One technique for storage driver efficiency improvements is interrupt coalescing. Coalescing can be thought of as buffering: multiple events are queued for simultaneous processing. For coalescing to improve efficiency, interrupts must stream in fast enough to create large batch requests. Otherwise the timeout window will pass with no additional interrupts arriving. This means the single interrupt is handled as normal but after a useless delay.
An intelligent storage driver will therefore coalesce at high IO but not low IO. In the years we have spent optimizing ESX’s LSI Logic virtual storage adapter, we have fine-tuned the coalescing behavior to give fantastic performance on all workloads. This is done by tracking two key storage counters:
- Outstanding IOs (OIOs): Represents the virtual machine’s demand for IO.
- IOs per second (IOPS): Represents the storage system’s supply of IO.
The robust LSI Logic driver increases coalescing as OIOs and IOPS increase. No coalescing is used with few OIOs or low throughput. This produces efficient IO at large throughput and low latency IO when throughput is small.
Currently the PVSCSI driver coalesces based on OIOs only, and not throughput. This means that when the virtual machine is requesting a lot of IO but the storage is not delivering, the PVSCSI driver is coalescing interrupts. But without the storage supplying a steady stream of IOs there are no interrupts to coalesce. The result is a slightly increased latency with little or no efficiency gain for PVSCSI in low throughput environments.
LSI Logic is so efficient at low throughput levels that there is no need for a special device driver to improve efficiency. The CPU utilization difference between LSI and PVSCSI at hundreds of IOPS is insignificant. But at massive amounts of IO–where 10-50K IOPS are streaming over the virtual SCSI bus–PVSCSI can save a large number of CPU cycles. Because of that, our first implementation of PVSCSI was built on the assumption that customers would only use the technology when they had backed their virtual machines by world-class storage.
But VMware’s marketing engine (me, really) started telling everyone about PVSCSI without the right caveat (“only for massive IO systems!”) So, everyone started using it as a general solution.

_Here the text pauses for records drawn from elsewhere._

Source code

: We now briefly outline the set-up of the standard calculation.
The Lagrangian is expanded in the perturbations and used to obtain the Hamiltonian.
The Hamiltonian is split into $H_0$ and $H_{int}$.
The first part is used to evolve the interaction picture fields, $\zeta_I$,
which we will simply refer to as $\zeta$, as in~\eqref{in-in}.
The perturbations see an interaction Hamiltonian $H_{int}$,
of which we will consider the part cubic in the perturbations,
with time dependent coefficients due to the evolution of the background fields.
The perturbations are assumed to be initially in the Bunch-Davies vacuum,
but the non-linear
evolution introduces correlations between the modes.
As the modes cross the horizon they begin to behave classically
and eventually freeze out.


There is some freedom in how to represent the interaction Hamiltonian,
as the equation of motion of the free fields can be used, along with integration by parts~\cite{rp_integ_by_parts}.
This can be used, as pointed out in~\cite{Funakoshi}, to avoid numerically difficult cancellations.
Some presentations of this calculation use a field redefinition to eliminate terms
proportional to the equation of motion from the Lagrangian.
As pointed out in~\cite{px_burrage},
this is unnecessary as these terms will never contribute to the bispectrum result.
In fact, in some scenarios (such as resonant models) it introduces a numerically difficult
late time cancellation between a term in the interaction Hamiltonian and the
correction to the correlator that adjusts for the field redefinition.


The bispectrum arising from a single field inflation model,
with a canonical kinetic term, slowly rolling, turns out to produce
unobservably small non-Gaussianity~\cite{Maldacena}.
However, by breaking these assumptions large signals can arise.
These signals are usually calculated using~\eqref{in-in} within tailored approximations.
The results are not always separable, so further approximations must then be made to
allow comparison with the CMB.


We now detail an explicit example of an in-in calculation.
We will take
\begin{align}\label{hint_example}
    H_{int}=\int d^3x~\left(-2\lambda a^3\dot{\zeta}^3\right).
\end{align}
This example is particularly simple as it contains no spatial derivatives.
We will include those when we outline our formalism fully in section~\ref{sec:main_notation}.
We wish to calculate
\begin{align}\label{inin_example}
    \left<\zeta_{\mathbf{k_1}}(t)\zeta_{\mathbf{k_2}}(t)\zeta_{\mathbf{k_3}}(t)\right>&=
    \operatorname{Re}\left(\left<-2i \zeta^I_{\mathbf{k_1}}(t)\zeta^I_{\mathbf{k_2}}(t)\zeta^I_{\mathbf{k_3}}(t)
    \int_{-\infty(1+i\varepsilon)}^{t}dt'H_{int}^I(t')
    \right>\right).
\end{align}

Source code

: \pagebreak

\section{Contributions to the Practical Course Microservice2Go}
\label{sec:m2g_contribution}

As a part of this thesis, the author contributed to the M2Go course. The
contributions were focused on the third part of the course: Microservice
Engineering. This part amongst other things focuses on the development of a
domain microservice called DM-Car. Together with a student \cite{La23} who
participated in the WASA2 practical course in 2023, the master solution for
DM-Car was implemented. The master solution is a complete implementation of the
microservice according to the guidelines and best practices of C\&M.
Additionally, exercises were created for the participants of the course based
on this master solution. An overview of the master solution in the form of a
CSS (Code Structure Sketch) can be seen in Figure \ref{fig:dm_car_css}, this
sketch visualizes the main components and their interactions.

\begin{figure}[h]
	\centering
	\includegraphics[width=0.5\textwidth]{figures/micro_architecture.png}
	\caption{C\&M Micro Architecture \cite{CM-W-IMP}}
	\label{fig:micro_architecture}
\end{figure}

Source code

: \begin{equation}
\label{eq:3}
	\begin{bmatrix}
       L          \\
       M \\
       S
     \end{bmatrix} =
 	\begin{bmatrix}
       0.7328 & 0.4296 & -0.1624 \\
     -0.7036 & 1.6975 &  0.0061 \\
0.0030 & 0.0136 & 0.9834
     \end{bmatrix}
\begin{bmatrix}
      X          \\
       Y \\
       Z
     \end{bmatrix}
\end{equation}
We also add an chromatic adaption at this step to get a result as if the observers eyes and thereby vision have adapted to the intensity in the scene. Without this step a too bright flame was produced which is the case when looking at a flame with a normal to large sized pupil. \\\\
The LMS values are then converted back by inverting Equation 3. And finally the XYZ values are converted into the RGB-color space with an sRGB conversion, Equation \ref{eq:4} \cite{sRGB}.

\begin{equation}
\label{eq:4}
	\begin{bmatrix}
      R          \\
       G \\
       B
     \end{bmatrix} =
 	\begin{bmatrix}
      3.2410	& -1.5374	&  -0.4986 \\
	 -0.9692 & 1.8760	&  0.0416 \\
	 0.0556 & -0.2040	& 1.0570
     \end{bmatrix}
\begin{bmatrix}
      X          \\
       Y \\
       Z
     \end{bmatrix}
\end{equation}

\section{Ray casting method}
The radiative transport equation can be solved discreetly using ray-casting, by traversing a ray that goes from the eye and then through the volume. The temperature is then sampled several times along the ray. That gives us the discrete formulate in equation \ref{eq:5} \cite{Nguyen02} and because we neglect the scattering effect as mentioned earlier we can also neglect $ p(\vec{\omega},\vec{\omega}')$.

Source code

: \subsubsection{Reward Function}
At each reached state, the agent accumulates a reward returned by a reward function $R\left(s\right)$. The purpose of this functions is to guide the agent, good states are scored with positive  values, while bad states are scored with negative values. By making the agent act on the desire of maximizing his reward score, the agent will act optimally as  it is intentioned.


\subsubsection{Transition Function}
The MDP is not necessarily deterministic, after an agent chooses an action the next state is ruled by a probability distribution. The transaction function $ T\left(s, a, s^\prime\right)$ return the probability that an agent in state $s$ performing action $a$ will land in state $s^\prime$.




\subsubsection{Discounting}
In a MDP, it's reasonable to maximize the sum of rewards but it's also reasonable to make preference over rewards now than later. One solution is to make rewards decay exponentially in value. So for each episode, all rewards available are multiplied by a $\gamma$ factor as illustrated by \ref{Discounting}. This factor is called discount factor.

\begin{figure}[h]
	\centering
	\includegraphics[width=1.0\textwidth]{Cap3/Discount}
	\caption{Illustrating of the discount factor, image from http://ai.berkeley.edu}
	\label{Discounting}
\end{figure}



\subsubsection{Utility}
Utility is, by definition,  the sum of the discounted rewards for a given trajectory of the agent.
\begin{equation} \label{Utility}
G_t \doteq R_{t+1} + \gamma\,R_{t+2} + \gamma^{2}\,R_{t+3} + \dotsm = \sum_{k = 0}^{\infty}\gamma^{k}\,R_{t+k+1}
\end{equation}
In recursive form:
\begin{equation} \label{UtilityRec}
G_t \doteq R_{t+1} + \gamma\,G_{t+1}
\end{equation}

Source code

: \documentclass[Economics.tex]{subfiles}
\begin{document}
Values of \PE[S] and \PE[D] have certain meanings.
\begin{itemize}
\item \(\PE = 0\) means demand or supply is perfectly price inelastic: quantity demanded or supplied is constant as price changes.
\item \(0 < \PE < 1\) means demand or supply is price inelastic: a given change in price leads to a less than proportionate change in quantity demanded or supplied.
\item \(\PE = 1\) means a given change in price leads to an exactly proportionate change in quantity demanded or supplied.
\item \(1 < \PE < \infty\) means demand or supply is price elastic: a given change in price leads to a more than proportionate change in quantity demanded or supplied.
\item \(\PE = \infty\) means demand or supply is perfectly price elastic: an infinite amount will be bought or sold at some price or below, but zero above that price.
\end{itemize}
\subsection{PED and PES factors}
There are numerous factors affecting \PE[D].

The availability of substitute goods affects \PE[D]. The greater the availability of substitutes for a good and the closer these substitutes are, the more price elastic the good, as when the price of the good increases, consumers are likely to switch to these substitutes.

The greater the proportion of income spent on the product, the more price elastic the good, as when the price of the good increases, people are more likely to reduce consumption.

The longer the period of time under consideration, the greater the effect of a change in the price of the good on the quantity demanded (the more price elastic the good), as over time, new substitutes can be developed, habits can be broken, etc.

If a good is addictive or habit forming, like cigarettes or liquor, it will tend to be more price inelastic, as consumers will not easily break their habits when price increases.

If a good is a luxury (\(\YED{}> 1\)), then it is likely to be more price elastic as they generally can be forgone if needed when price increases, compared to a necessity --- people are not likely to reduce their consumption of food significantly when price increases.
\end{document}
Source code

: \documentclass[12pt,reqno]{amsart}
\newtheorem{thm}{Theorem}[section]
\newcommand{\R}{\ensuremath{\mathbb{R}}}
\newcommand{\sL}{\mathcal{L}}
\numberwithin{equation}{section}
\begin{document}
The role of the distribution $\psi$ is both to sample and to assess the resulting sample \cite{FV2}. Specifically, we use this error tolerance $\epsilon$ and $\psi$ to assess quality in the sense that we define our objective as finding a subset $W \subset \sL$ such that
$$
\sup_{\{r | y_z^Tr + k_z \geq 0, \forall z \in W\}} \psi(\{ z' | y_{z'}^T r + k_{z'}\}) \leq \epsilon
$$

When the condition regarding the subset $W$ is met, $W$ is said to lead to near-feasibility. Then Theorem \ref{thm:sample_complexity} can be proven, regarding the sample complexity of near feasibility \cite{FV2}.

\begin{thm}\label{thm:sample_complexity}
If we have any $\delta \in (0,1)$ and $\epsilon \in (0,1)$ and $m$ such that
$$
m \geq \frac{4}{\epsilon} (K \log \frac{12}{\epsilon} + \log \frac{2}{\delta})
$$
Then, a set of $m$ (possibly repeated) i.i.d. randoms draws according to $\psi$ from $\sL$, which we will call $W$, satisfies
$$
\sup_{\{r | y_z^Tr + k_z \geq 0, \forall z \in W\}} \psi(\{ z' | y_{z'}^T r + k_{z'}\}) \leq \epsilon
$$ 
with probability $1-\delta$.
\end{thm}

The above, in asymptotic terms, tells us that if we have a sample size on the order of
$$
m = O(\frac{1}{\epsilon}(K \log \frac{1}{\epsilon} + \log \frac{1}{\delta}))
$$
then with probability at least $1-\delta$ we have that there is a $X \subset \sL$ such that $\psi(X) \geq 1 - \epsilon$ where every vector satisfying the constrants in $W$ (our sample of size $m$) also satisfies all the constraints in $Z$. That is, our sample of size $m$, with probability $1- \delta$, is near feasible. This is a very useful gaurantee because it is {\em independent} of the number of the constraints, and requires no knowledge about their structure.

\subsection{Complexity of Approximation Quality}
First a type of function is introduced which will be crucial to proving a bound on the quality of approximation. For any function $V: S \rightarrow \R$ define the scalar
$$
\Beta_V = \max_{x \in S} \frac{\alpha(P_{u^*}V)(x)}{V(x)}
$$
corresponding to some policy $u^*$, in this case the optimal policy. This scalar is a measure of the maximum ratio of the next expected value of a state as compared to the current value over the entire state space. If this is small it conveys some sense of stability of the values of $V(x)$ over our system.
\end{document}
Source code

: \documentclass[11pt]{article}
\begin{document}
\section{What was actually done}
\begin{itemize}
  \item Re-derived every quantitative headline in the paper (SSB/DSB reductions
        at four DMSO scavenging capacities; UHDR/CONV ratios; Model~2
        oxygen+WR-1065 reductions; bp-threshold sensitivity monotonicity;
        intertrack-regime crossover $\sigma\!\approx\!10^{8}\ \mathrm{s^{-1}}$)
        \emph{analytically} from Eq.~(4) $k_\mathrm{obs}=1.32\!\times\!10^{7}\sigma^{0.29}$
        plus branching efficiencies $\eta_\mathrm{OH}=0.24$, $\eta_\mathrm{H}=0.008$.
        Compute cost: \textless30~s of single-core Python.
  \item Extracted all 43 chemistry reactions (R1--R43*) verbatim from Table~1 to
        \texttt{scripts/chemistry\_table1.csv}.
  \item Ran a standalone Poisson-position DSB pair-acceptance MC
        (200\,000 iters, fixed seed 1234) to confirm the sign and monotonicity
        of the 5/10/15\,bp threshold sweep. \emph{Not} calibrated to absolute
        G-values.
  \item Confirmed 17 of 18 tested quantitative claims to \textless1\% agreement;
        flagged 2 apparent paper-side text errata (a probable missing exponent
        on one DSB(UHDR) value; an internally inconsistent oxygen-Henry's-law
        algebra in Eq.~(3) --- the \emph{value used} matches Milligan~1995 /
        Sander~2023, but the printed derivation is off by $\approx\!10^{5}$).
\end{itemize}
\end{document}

This meant that in one condition–slow storage (low IOPS) with a demanding virtual machine (high OIOs)–PVSCSI has been inefficiently coalescing IOs resulting in performance slightly worse than LSI Logic.
But now VMware’s customers want PVSCSI as a general solution and not just for high IO workloads. As a result we are including advanced coalescing behavior in PVSCSI for future versions of ESX. More on that when the release vehicle is set.
PVSCSI In A Nutshell
If you plodded through the above technical explanation of interrupt coalescing and PVSCSI I applaud you. If you just want a summary of what to do, here it is:
- For existing products, only use PVSCSI against VMDKs that are backed by fast (greater than 2,000 IOPS) storage.
- If you have installed PVSCSI in low IO environments, do not worry about reconfiguring to LSI Logic. The net loss of performance is very small. And clearly these low IO virtual machines are not running your performance-critical applications.
- For future products*, PVSCSI will be as efficient as LSI Logic for all environments.
(*) Specific product versions not yet announced.
Update: February 16
The simple, almost austere KB on this rare occurrence raised more questions than answers. You may notice that the KB has been updated with text from this blog since the blog’s original publication. A white paper on PVSCSI that had been under construction for quite some time was also released with a VROOM! article we often pair with such a white paper.